--- Task objective ---
Extract all lines from the data beneath that include the word "total".

[Data items]
*** Block opens ***

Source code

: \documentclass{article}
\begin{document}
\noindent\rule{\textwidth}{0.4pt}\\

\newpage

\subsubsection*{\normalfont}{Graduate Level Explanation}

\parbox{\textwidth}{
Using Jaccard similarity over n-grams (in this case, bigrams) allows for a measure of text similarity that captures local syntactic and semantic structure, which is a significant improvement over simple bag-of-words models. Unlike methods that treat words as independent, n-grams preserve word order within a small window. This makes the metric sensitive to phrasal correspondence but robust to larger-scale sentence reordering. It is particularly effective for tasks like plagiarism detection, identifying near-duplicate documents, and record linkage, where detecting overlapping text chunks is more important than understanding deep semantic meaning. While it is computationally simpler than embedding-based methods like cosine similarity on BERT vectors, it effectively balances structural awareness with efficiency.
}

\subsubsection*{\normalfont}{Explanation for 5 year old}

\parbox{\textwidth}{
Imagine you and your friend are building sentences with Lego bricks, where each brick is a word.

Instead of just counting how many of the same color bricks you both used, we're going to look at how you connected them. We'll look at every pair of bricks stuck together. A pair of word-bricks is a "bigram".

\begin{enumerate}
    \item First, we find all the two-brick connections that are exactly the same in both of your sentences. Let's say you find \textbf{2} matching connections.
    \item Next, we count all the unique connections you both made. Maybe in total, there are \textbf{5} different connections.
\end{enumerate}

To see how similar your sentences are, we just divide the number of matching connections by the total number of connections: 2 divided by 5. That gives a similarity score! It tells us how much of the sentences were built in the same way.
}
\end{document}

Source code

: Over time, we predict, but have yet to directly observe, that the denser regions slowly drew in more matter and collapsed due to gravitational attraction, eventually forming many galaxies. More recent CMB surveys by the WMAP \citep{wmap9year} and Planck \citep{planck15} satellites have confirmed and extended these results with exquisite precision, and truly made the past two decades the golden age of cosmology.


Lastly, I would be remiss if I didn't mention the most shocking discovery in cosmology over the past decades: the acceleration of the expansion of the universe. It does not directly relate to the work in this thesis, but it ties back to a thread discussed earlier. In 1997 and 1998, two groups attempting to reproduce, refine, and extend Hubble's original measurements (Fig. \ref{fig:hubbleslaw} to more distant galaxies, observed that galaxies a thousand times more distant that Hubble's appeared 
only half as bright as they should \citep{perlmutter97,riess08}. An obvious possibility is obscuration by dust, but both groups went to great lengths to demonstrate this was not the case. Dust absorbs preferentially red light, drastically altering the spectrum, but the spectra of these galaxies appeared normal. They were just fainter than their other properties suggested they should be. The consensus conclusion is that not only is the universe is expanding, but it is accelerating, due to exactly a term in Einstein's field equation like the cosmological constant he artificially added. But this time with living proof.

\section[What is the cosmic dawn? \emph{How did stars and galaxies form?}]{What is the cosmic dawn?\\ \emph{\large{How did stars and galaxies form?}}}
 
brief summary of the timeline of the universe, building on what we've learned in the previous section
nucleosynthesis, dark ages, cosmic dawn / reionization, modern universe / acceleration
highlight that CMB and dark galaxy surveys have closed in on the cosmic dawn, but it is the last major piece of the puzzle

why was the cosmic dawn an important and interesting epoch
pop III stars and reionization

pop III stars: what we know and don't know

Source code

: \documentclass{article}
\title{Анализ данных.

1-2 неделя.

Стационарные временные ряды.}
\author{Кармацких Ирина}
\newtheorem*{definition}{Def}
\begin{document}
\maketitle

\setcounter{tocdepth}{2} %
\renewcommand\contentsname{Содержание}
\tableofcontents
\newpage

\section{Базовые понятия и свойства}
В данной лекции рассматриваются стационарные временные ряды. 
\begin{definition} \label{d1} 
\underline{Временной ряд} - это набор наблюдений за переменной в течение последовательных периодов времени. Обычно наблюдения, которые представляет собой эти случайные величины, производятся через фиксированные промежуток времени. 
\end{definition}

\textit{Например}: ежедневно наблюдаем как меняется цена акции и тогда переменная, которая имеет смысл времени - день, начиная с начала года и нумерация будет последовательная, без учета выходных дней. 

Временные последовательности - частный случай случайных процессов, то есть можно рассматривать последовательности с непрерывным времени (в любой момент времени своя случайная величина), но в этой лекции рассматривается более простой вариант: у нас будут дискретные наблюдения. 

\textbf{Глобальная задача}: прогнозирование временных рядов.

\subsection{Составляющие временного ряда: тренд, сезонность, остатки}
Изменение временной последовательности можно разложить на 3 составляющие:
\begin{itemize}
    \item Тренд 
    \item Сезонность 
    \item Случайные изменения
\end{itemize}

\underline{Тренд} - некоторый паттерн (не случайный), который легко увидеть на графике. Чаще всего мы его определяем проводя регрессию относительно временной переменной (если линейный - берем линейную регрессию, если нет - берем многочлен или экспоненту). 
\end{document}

*** Block closes ***

--- Response area ---
    \item Next, we count all the unique connections you both made. Maybe in total, there are \textbf{5} different connections.
To see how similar your sentences are, we just divide the number of matching connections by the total number of connections: 2 divided by 5. That gives a similarity score! It tells us how much of the sentences were built in the same way.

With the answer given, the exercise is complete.